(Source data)
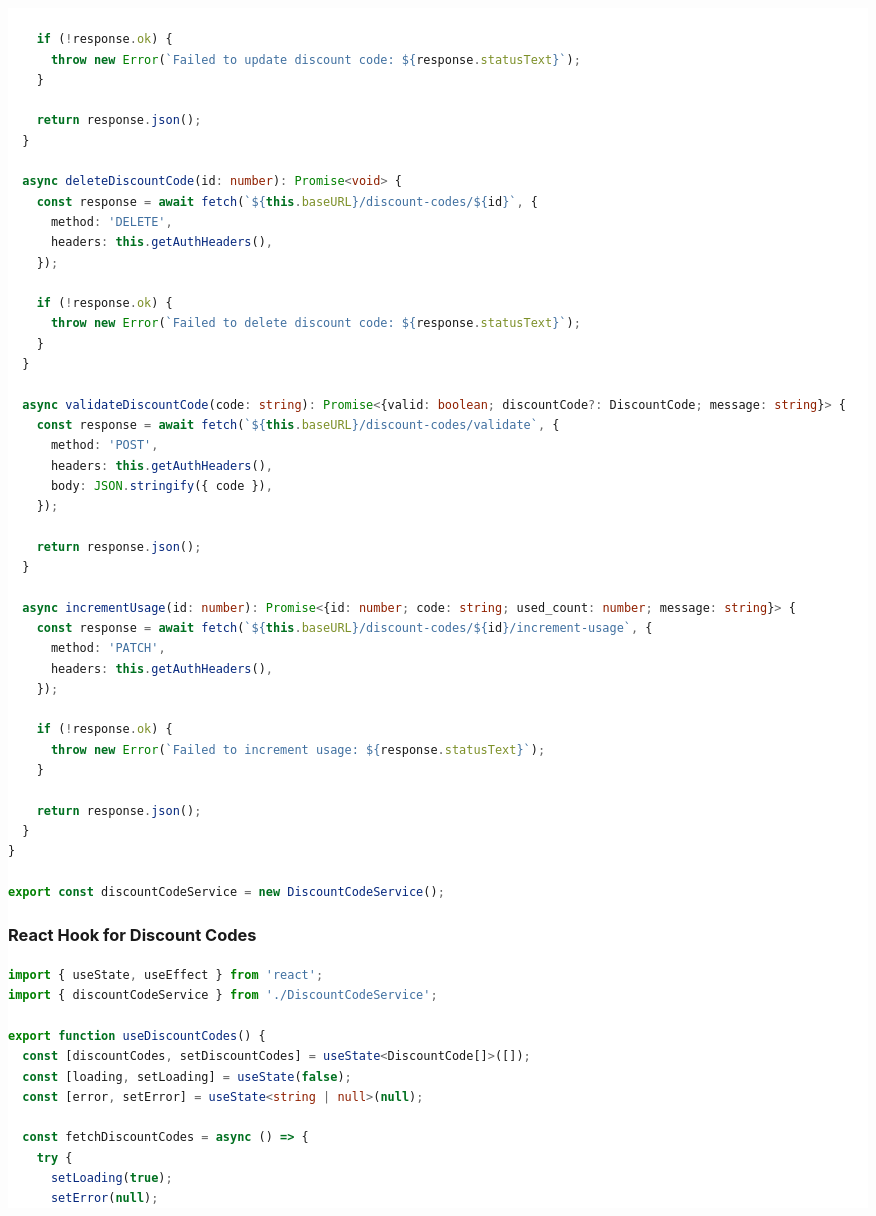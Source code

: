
 ```typescript

    if (!response.ok) {
      throw new Error(`Failed to update discount code: ${response.statusText}`);
    }

    return response.json();
  }

  async deleteDiscountCode(id: number): Promise<void> {
    const response = await fetch(`${this.baseURL}/discount-codes/${id}`, {
      method: 'DELETE',
      headers: this.getAuthHeaders(),
    });

    if (!response.ok) {
      throw new Error(`Failed to delete discount code: ${response.statusText}`);
    }
  }

  async validateDiscountCode(code: string): Promise<{valid: boolean; discountCode?: DiscountCode; message: string}> {
    const response = await fetch(`${this.baseURL}/discount-codes/validate`, {
      method: 'POST',
      headers: this.getAuthHeaders(),
      body: JSON.stringify({ code }),
    });

    return response.json();
  }

  async incrementUsage(id: number): Promise<{id: number; code: string; used_count: number; message: string}> {
    const response = await fetch(`${this.baseURL}/discount-codes/${id}/increment-usage`, {
      method: 'PATCH',
      headers: this.getAuthHeaders(),
    });

    if (!response.ok) {
      throw new Error(`Failed to increment usage: ${response.statusText}`);
    }

    return response.json();
  }
}

export const discountCodeService = new DiscountCodeService();
```

### React Hook for Discount Codes

```typescript
import { useState, useEffect } from 'react';
import { discountCodeService } from './DiscountCodeService';

export function useDiscountCodes() {
  const [discountCodes, setDiscountCodes] = useState<DiscountCode[]>([]);
  const [loading, setLoading] = useState(false);
  const [error, setError] = useState<string | null>(null);

  const fetchDiscountCodes = async () => {
    try {
      setLoading(true);
      setError(null);
```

> _Exercise_:
Produce an exact copy of each line of data, skipping embedded images.

> _Answer to this task_:
Source code

:
 ```typescript

    if (!response.ok) {
      throw new Error(`Failed to update discount code: ${response.statusText}`);
    }

    return response.json();
  }

  async deleteDiscountCode(id: number): Promise<void> {
    const response = await fetch(`${this.baseURL}/discount-codes/${id}`, {
      method: 'DELETE',
      headers: this.getAuthHeaders(),
    });

    if (!response.ok) {
      throw new Error(`Failed to delete discount code: ${response.statusText}`);
    }
  }

  async validateDiscountCode(code: string): Promise<{valid: boolean; discountCode?: DiscountCode; message: string}> {
    const response = await fetch(`${this.baseURL}/discount-codes/validate`, {
      method: 'POST',
      headers: this.getAuthHeaders(),
      body: JSON.stringify({ code }),
    });

    return response.json();
  }

  async incrementUsage(id: number): Promise<{id: number; code: string; used_count: number; message: string}> {
    const response = await fetch(`${this.baseURL}/discount-codes/${id}/increment-usage`, {
      method: 'PATCH',
      headers: this.getAuthHeaders(),
    });

    if (!response.ok) {
      throw new Error(`Failed to increment usage: ${response.statusText}`);
    }

    return response.json();
  }
}

export const discountCodeService = new DiscountCodeService();
```

### React Hook for Discount Codes

```typescript
import { useState, useEffect } from 'react';
import { discountCodeService } from './DiscountCodeService';

export function useDiscountCodes() {
  const [discountCodes, setDiscountCodes] = useState<DiscountCode[]>([]);
  const [loading, setLoading] = useState(false);
  const [error, setError] = useState<string | null>(null);

  const fetchDiscountCodes = async () => {
    try {
      setLoading(true);
      setError(null);
```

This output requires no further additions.